Glacial lake outburst floods (GLOFs) are common natural hazards in the Himalaya. These floods, usually of large magnitude, can severely affect fragile mountain ecosystems and their limited economic activities. In this study, GLOF hazard in the Sagarmatha region (national park and buffer zone) was assessed using dam break and hydrodynamic modeling. The available data from the Dig Tsho GLOF of 1985 were used to validate many of the model outputs. The technique was further applied to GLOF hazard assessment of Imja Lake, the largest and potentially most dangerous glacial lake in the region. The peak outflow discharge of an Imja GLOF is estimated at 5463 m3/s. The peak discharge attenuates to about 2000 m3/s at the boundary of the buffer zone at about 45 km from the outburst site. Finally, a GLOF vulnerability rating map was prepared and an assessment of vulnerable settlements was carried out. The study was found to be a cost-effective means of obtaining preliminary information on the extent and impact of possible GLOF events—information that is useful for developing plans for early warning systems and implementing management plans.
Climate change and retreating glaciers constitute a major hazard in the Himalayas. The most significant glacial hazards relate to the catastrophic drainage of glacial lakes (Richardson and Reynolds 2000). Such floods caused by the breaking of moraine dams are known as glacial lake outburst floods (GLOFs). The sudden outburst of a glacial lake poses threats of flash floods and debris flow in downstream areas.
Pressures due to increased population and tourism activities in the mountains have caused people to settle in areas which are highly exposed to natural hazards. Trekking routes often lead through unsafe areas, and trails and bridges are situated directly in the floodway. Ives (1986) shows concern over extremely high risks of GLOFs in the Himalayan system, including in the Sagarmatha region, and recommends prior assessment of GLOFs when planning engineering works. In the context of a new management plan being formulated for the Sagarmatha region (including Sagarmatha National Park and Buffer Zone), which recommends implementing a management zoning system for conservation and promotion of tourism (DNPWC 2005), knowledge about hazardous areas is important for rational planning. Creating awareness among the local people is equally important to discourage development of infrastructure and investment in property in such areas. However, the awareness campaign should not create unnecessary panic, as illustrated by Ives (2004 and 2005) using the example of the Tsho Rolpa case in the Rolwaling Valley.

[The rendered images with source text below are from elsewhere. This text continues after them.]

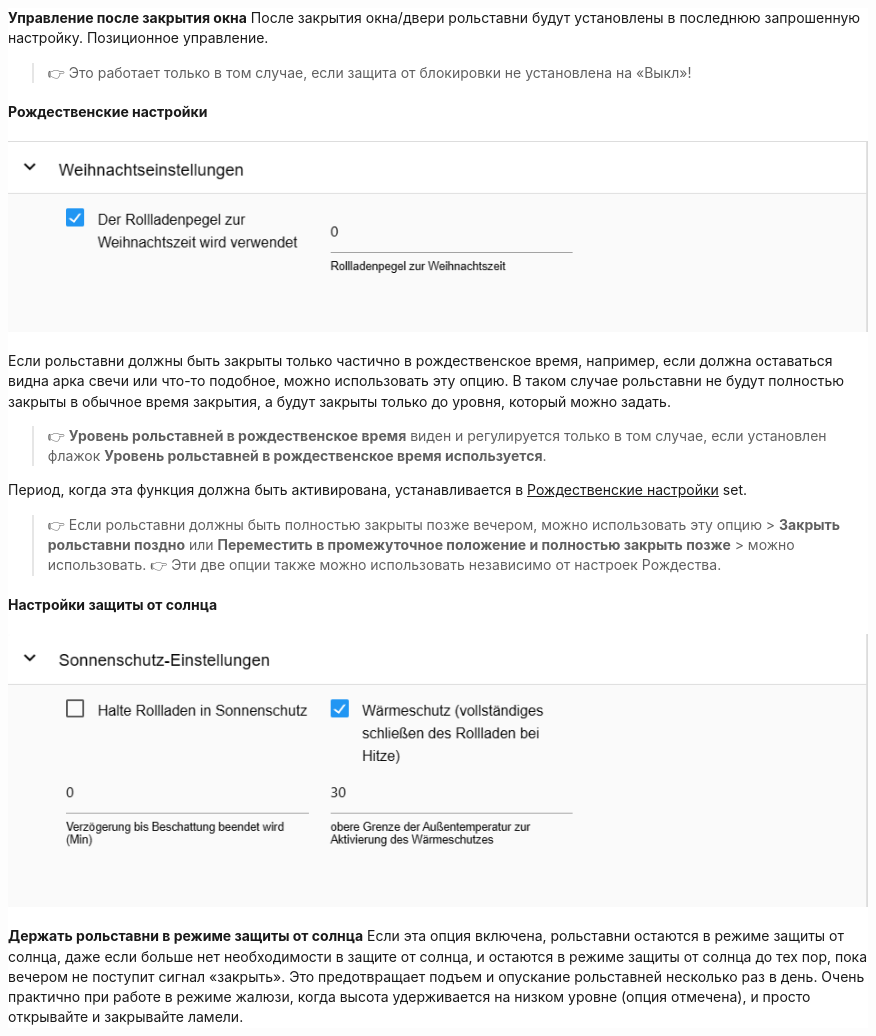 **Управление после закрытия окна** После закрытия окна/двери рольставни будут установлены в последнюю запрошенную настройку. Позиционное управление.

> :point_right: Это работает только в том случае, если защита от блокировки не установлена на «Выкл»!

#### Рождественские настройки
![mainExtraChristmas](../../../en/adapterref/iobroker.shuttercontrol/img/mainExtraChristmas.png)

Если рольставни должны быть закрыты только частично в рождественское время, например, если должна оставаться видна арка свечи или что-то подобное, можно использовать эту опцию. В таком случае рольставни не будут полностью закрыты в обычное время закрытия, а будут закрыты только до уровня, который можно задать.
> :point_right: **Уровень рольставней в рождественское время** виден и регулируется только в том случае, если установлен флажок **Уровень рольставней в рождественское время используется**.

Период, когда эта функция должна быть активирована, устанавливается в [Рождественские настройки](#christmas-settings) set.
> :point_right: Если рольставни должны быть полностью закрыты позже вечером, можно использовать эту опцию > **Закрыть рольставни поздно** или **Переместить в промежуточное положение и полностью закрыть позже** > можно использовать.
> :point_right: Эти две опции также можно использовать независимо от настроек Рождества.

#### Настройки защиты от солнца
![mainExtraSun](../../../en/adapterref/iobroker.shuttercontrol/img/mainExtraSun.png)

**Держать рольставни в режиме защиты от солнца** Если эта опция включена, рольставни остаются в режиме защиты от солнца, даже если больше нет необходимости в защите от солнца, и остаются в режиме защиты от солнца до тех пор, пока вечером не поступит сигнал «закрыть». Это предотвращает подъем и опускание рольставней несколько раз в день.
Очень практично при работе в режиме жалюзи, когда высота удерживается на низком уровне (опция отмечена), и просто открывайте и закрывайте ламели.
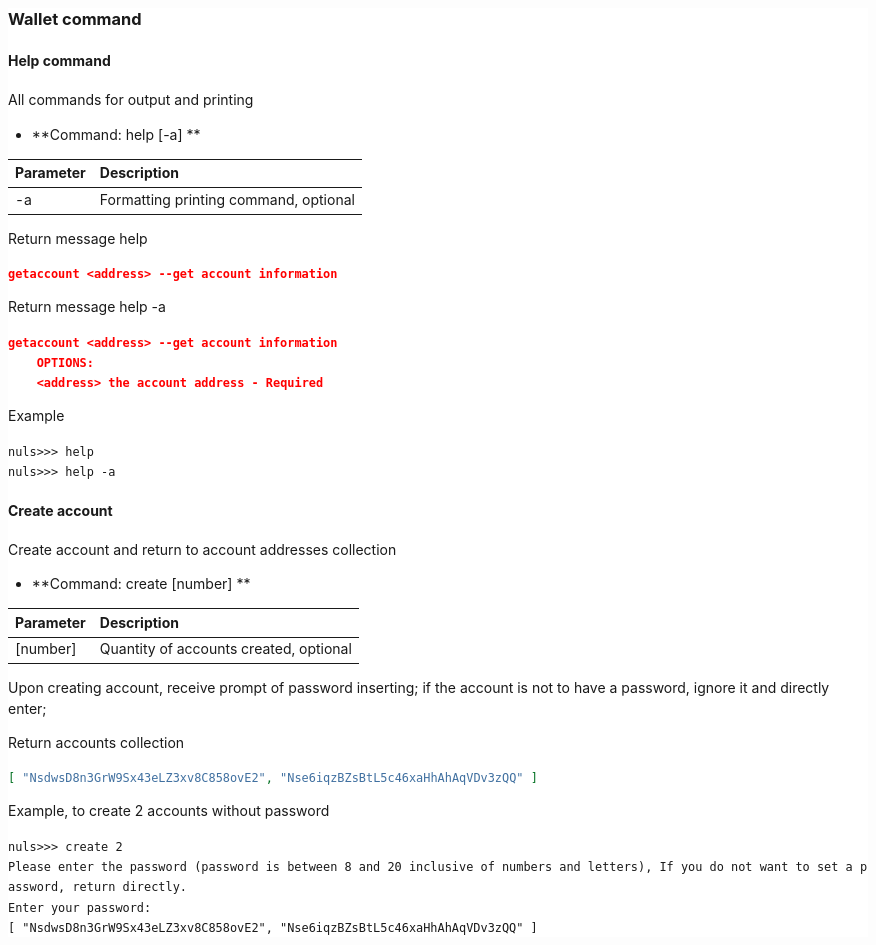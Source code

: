### Wallet command

#### Help command

All commands for output and printing

- **Command: help [-a] **

| Parameter | Description             |
| :--- | :------------------- |
| -a   | Formatting printing command, optional |

Return message help 

```json
getaccount <address> --get account information
```

Return message help -a

```json
getaccount <address> --get account information
	OPTIONS:
	<address> the account address - Required
```

Example

```shell
nuls>>> help
nuls>>> help -a
```



#### Create account

Create account and return to account addresses collection

- **Command: create [number] **

| Parameter    | Description                 |
| :------- | :------------------- |
| [number] | Quantity of accounts created, optional |

Upon creating account, receive prompt of password inserting; if the account is not to have a password, ignore it and directly enter;

Return accounts collection

```json
[ "NsdwsD8n3GrW9Sx43eLZ3xv8C858ovE2", "Nse6iqzBZsBtL5c46xaHhAhAqVDv3zQQ" ]
```

Example, to create 2 accounts without password

```shell
nuls>>> create 2
Please enter the password (password is between 8 and 20 inclusive of numbers and letters), If you do not want to set a password, return directly.
Enter your password:
[ "NsdwsD8n3GrW9Sx43eLZ3xv8C858ovE2", "Nse6iqzBZsBtL5c46xaHhAhAqVDv3zQQ" ]
```
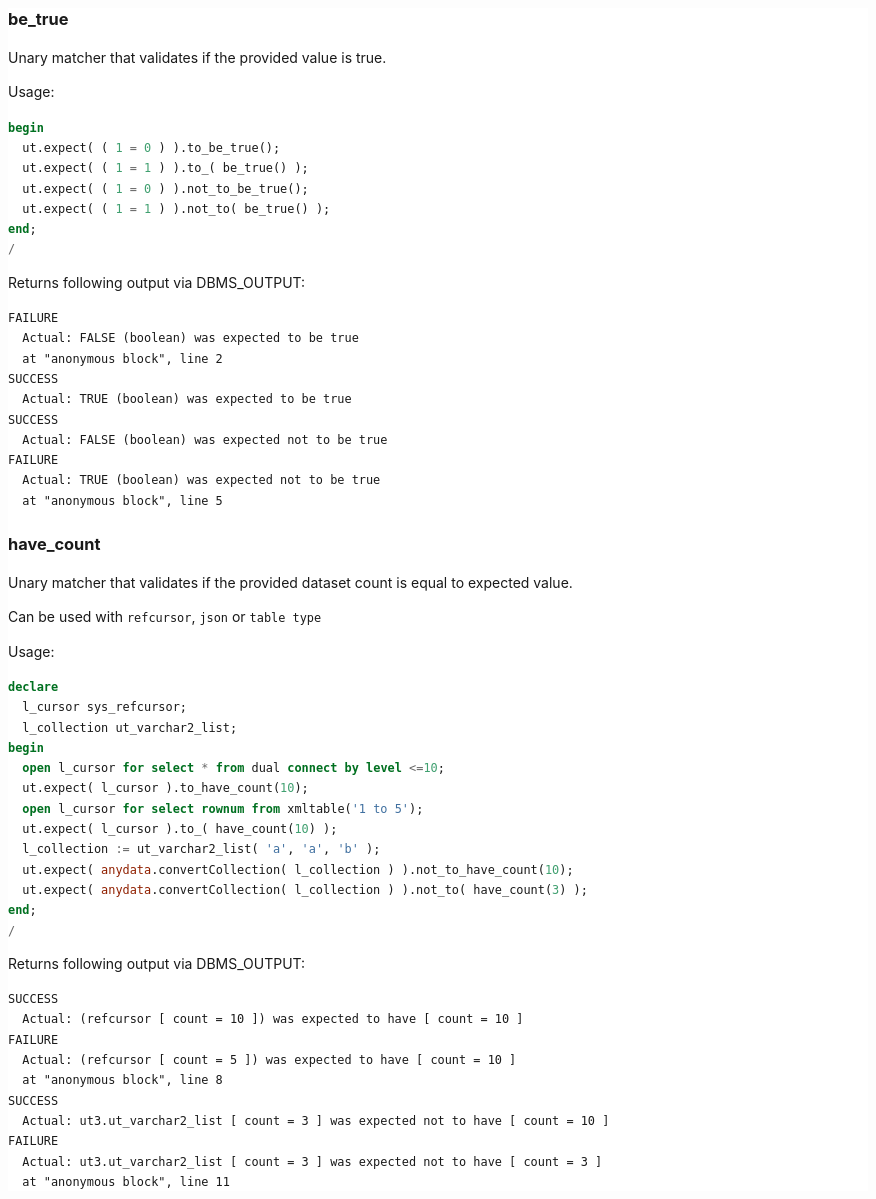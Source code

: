 ### be_true
Unary matcher that validates if the provided value is true.

Usage:
```sql linenums="1"
begin
  ut.expect( ( 1 = 0 ) ).to_be_true();
  ut.expect( ( 1 = 1 ) ).to_( be_true() );
  ut.expect( ( 1 = 0 ) ).not_to_be_true();
  ut.expect( ( 1 = 1 ) ).not_to( be_true() );
end;
/
```

Returns following output via DBMS_OUTPUT:
```
FAILURE
  Actual: FALSE (boolean) was expected to be true
  at "anonymous block", line 2
SUCCESS
  Actual: TRUE (boolean) was expected to be true
SUCCESS
  Actual: FALSE (boolean) was expected not to be true
FAILURE
  Actual: TRUE (boolean) was expected not to be true
  at "anonymous block", line 5
```

### have_count
Unary matcher that validates if the provided dataset count is equal to expected value.

Can be used with `refcursor`, `json` or `table type`

Usage:
```sql linenums="1"
declare
  l_cursor sys_refcursor;
  l_collection ut_varchar2_list;
begin
  open l_cursor for select * from dual connect by level <=10;
  ut.expect( l_cursor ).to_have_count(10);
  open l_cursor for select rownum from xmltable('1 to 5');
  ut.expect( l_cursor ).to_( have_count(10) );
  l_collection := ut_varchar2_list( 'a', 'a', 'b' );
  ut.expect( anydata.convertCollection( l_collection ) ).not_to_have_count(10);
  ut.expect( anydata.convertCollection( l_collection ) ).not_to( have_count(3) );
end;
/
```

Returns following output via DBMS_OUTPUT:
```
SUCCESS
  Actual: (refcursor [ count = 10 ]) was expected to have [ count = 10 ]
FAILURE
  Actual: (refcursor [ count = 5 ]) was expected to have [ count = 10 ]
  at "anonymous block", line 8
SUCCESS
  Actual: ut3.ut_varchar2_list [ count = 3 ] was expected not to have [ count = 10 ]
FAILURE
  Actual: ut3.ut_varchar2_list [ count = 3 ] was expected not to have [ count = 3 ]
  at "anonymous block", line 11
```
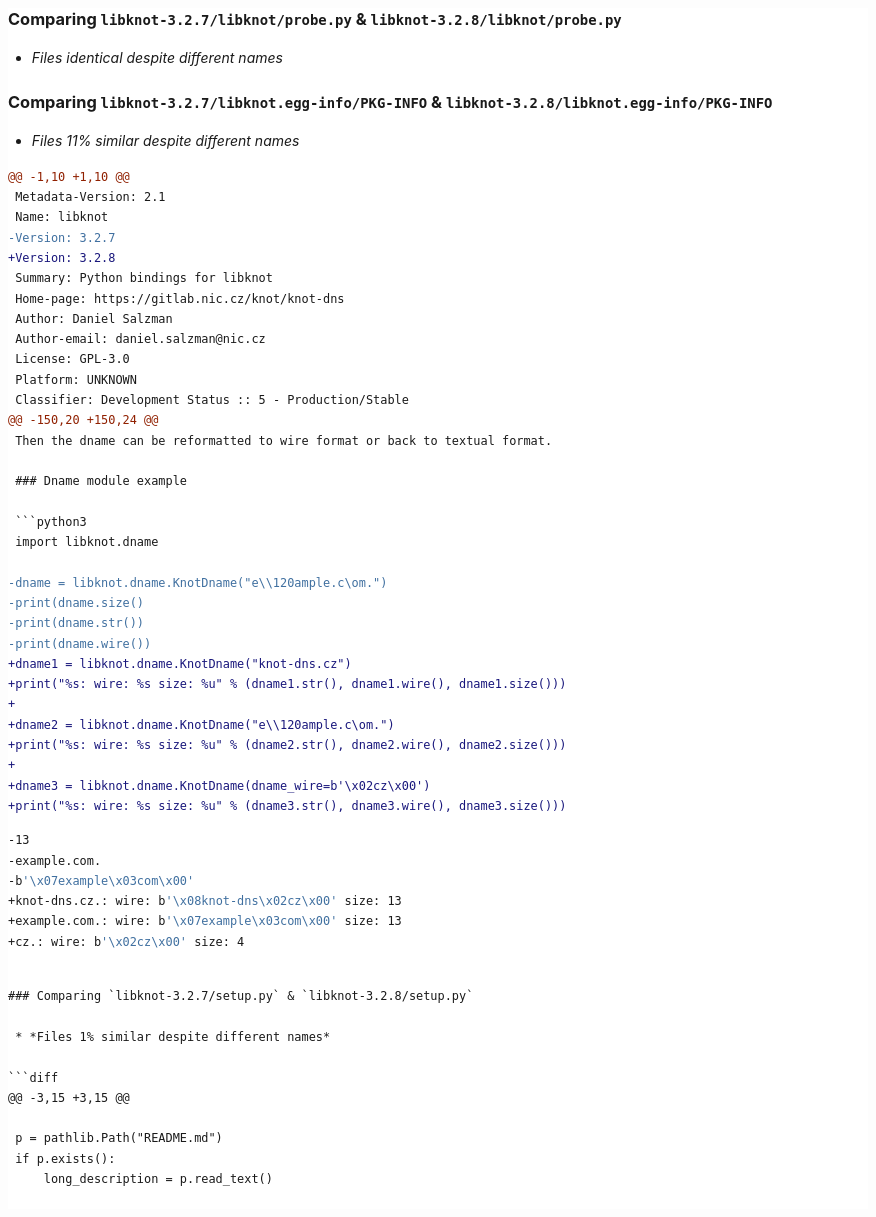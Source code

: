 ### Comparing `libknot-3.2.7/libknot/probe.py` & `libknot-3.2.8/libknot/probe.py`

 * *Files identical despite different names*

### Comparing `libknot-3.2.7/libknot.egg-info/PKG-INFO` & `libknot-3.2.8/libknot.egg-info/PKG-INFO`

 * *Files 11% similar despite different names*

```diff
@@ -1,10 +1,10 @@
 Metadata-Version: 2.1
 Name: libknot
-Version: 3.2.7
+Version: 3.2.8
 Summary: Python bindings for libknot
 Home-page: https://gitlab.nic.cz/knot/knot-dns
 Author: Daniel Salzman
 Author-email: daniel.salzman@nic.cz
 License: GPL-3.0
 Platform: UNKNOWN
 Classifier: Development Status :: 5 - Production/Stable
@@ -150,20 +150,24 @@
 Then the dname can be reformatted to wire format or back to textual format.
 
 ### Dname module example
 
 ```python3
 import libknot.dname
 
-dname = libknot.dname.KnotDname("e\\120ample.c\om.")
-print(dname.size()
-print(dname.str())
-print(dname.wire())
+dname1 = libknot.dname.KnotDname("knot-dns.cz")
+print("%s: wire: %s size: %u" % (dname1.str(), dname1.wire(), dname1.size()))
+
+dname2 = libknot.dname.KnotDname("e\\120ample.c\om.")
+print("%s: wire: %s size: %u" % (dname2.str(), dname2.wire(), dname2.size()))
+
+dname3 = libknot.dname.KnotDname(dname_wire=b'\x02cz\x00')
+print("%s: wire: %s size: %u" % (dname3.str(), dname3.wire(), dname3.size()))
 ```
 
 ```bash
-13
-example.com.
-b'\x07example\x03com\x00'
+knot-dns.cz.: wire: b'\x08knot-dns\x02cz\x00' size: 13
+example.com.: wire: b'\x07example\x03com\x00' size: 13
+cz.: wire: b'\x02cz\x00' size: 4
 ```
```

### Comparing `libknot-3.2.7/setup.py` & `libknot-3.2.8/setup.py`

 * *Files 1% similar despite different names*

```diff
@@ -3,15 +3,15 @@
 
 p = pathlib.Path("README.md")
 if p.exists():
     long_description = p.read_text()
 
```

Keeping in mind that such actions should be based on reliable data and scientific studies, an attempt has been made to assess hazards due to GLOFs from potentially dangerous lakes in the Sagarmatha region, using hydrodynamic models and spatial analysis. Use of hydrodynamic modeling for flood analysis in Nepal is limited to lower mountain catchments (Gautam and Kharbuja 2005), while such exercises are scarcely carried out for high mountain catchments (Cenderelli and Wohl 2001, 2003). The present analysis, however, does not focus on the probability of a lake outburst, but on assessing the extent of resulting floods and identification of the areas susceptible to damage if a GLOF event occurs.
Glaciers and glacial lakes in the Sagarmatha region
The inventory of glaciers and glacial lakes in Nepal prepared by ICIMOD (International Centre for Integrated Mountain Development) has shown that glacial lakes are increasing in number and volume due to thinning and recession of glaciers (Mool et al 2001). It shows that the Sagarmatha region is perhaps one of the most extensively glaciated regions of Nepal (Figure 1). The inventory, based on the reference period from the late 1960s to the early 1970s, recorded 194 glaciers in the region occupying an area of 379.25 km2 with a volume of 43.33 km3 of ice. Ngojumba, Khumbu, and Bhote Koshi are the largest glaciers in the region. The number of glacial lakes recorded was 377, occupying a total area of 8.34 km2, with a minimum mapped lake size of 424 m2. Three lakes—Imja, Dig Tsho, and Lumdin Tsho—were identified as potentially dangerous. Dig Tsho burst out once, on 4 August 1985.
In the present study, assessment of GLOF hazard was carried out for Imja and Dig Tsho lakes. The assessment of Dig Tsho was done mainly to validate the model outputs, using data from the 1985 GLOF. The assessment was done for the downstream areas of the lakes within the boundaries of the national park and buffer zone.
Dig Tsho Lake
Dig Tsho is located at 27°52′25″N and 86°35′37″E, at an elevation of 4365 m, in a sub-basin of the Nangpo–Tsangpo area in Bhote Koshi Valley. The lake is fed by the Langmuche Glacier, which originates at 5400 m at the foot of the northeast face of Tangri Ragi Tau (6940 m) and is extensively nourished by avalanches falling off this rock face. The glacier snout is exposed to heavy solar radiation, which has contributed to the rapid retreat and thinning of the snout in recent decades (Vuichard and Zimmermann 1987).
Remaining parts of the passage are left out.